FALAR VERDADE!

Diz a prudência popular que «o último a falar é o mais sábio».

Com a devida modéstia, fazendo jus à sabedoria popular, serenamente tenho acompanhado tudo quanto se tem dito e escrito sobre a criminalidade registada em 2005, na região Autónoma dos Açores, e vertida no respectivo Relatório de Segurança Interna.

Muito se disse e escreveu sobre a matéria e tenho a convicção que alguns dos que sobre tal assunto se debruçaram não leram nem tão pouco consultaram o referido documento, ficando-se apenas com algumas conclusões isoladas e estrategicamente difundidas pela comunicação social, servindo interesses mais ou menos particulares.

A primeira grande conclusão é que a criminalidade cresceu! Tudo bem e depois? Será que todos os crimes cresceram da mesma forma? E quais os crimes que mais cresceram? Não terá havido alguns que diminuíram?...

Independentemente de outras abordagens que tenhamos de efectuar sobre o assunto para uma análise objectiva das 283 páginas que contém o documento, não é possível fazê-la nestes 3.500 caracteres que nos reservam. Por isso vamos por partes, seguindo a ordem dada pelo Código Penal, começando pela criminalidade praticada contra as pessoas.

Em 2005, registaram-se 3.475 crimes praticados contra as pessoas, nomeadamente agressões físicas, injúrias e ameaças, de um total de 10.437 crimes denunciados nos Açores. Ora, nos Açores, 33,3% do total de crimes denunciados foram praticados contra as pessoas, tratando-se daquela criminalidade que por norma não ocorre na via pública mas sim nos espaços privados, nos espaços de interacção entre as pessoas que são próximas e que têm algo em comum e por isso conflituam.

Como facilmente se compreende, trata-se de uma criminalidade em que as forças policiais muito pouco podem fazer, para além da sensibilização da população, para que não aconteça. Seria de forma caricatural quase necessário que houvesse em cada casa, em cada café e em casa local de trabalho um elemento policial, para evitar que as pessoas se injuriassem, se ameaçassem ou se agredissem.

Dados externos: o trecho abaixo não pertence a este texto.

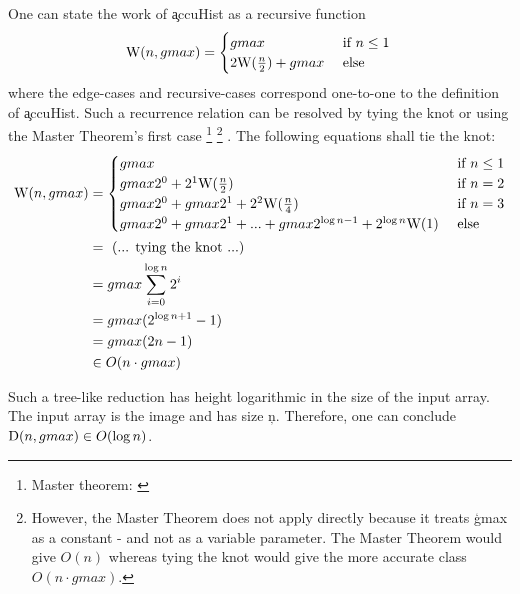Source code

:     One can state the work of \c{accuHist} as a recursive function
    \begin{equation*}
    \textrm{W}(n,gmax) = \begin{cases}
                 gmax & \text{ if } n \le 1 \\ 
                 2 \textrm{W}(\frac{n}{2}) + gmax & \text{ else }
                \end{cases} \\
    \end{equation*}
    where the edge-cases and recursive-cases correspond one-to-one
    to the definition of \c{accuHist}.
    Such a recurrence relation can be resolved by tying the knot
    or using the Master Theorem's first case
    \footnote{Master theorem: \cite{Cormen2001}}
    \footnote{However, the Master Theorem does not apply directly
    because it treats \c{gmax} as a constant -
    and not as a variable parameter.
    The Master Theorem would give $O(n)$ whereas tying the knot
    would give the more accurate class $O(n \cdot gmax)$.}
    .
    The following equations shall tie the knot:
    \begin{equation*}
    \begin{split}
    \textrm{W}(n,gmax)
      & = \begin{cases}
            gmax & \text{ if } n \le 1 \\ 
            gmax2^0 + 2^1\textrm{W}(\frac{n}{2}) & \text{ if } n = 2 \\
            gmax2^0 + gmax2^1 + 2^2\textrm{W}(\frac{n}{4}) & \text{ if } n = 3 \\
            gmax2^0 + gmax2^1 + ... + gmax 2^{\log n - 1} + 2^{\log n}\textrm{W}(1) & \text{ else }
          \end{cases} \\
      & = \textrm{ (... tying the knot ...) } \\
      & = gmax \sum_{i=0}^{\log n}{2^i} \\
      & = gmax (2^{\log n + 1} - 1) \\
      & = gmax (2n - 1) \\
      & \in O(n \cdot gmax) \\
    \end{split}
    \end{equation*}
    
    Such a tree-like reduction has height logarithmic
    in the size of the input array. The input array is the image and
    has size \c{n}. Therefore, one can conclude
    $\textrm{D}(n, gmax) \in O(\log n)$.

Paradoxalmente a criminalidade praticada contra as pessoas foi a que mais cresceu nos Açores em 2005, com um aumento de 9,1% em relação a 2004, embora praticamente não se tenha falado neste facto. A discussão pública centrou-se, erradamente, sobretudo no aumento da criminalidade contra o património quando o aumento verificado foi de 6%, portanto, abaixo do aumento de 9,1% dos crimes contra as pessoas.

O que é um facto e que deve preocupar a comunidade açoriana é que temos taxas de conflitualidade humana bastante elevadas. Nos Açores, recorre-se com frequência à violência física e verbal para se fazer valer posições. Em termos de conflitualidade, estamos no topo nacional, ao nível da Madeira e de Bragança, representando este tipo de criminalidade 33% do total de criminalidade praticada, enquanto, por exemplo, em Lisboa, representa 18% do total e no caso de Faro representa 16%, ou seja, menos de metade do peso que apresenta nos Açores.

Outra faceta da criminalidade contra as pessoas é a violência doméstica, com 939 crimes registados na região, em 2005, representando mais 28% em relação a 2004, ou 86% se compararmos com os números de 2000, o que não pode deixar de espantar. Apenas o aumento da violência doméstica representa quase 50% do aumento da criminalidade total que se registou nos Açores, em 2005. Como é que se combate este tipo de criminalidade? Colocam-se polícias nas casas das pessoas? Colocam-se alguns políticos a consciencializarem a população para que não conflitue?

Se se aposta na formação dos polícias, se se aposta na multiplicação de instituições de intervenção social, dando apoio às vítimas de violência, o resultado não pode ser outro que não o aumento da denúncia deste tipo de criminalidade, a menos que alguém prefira que tudo continue como no passado em que as vítimas «levavam e calavam!»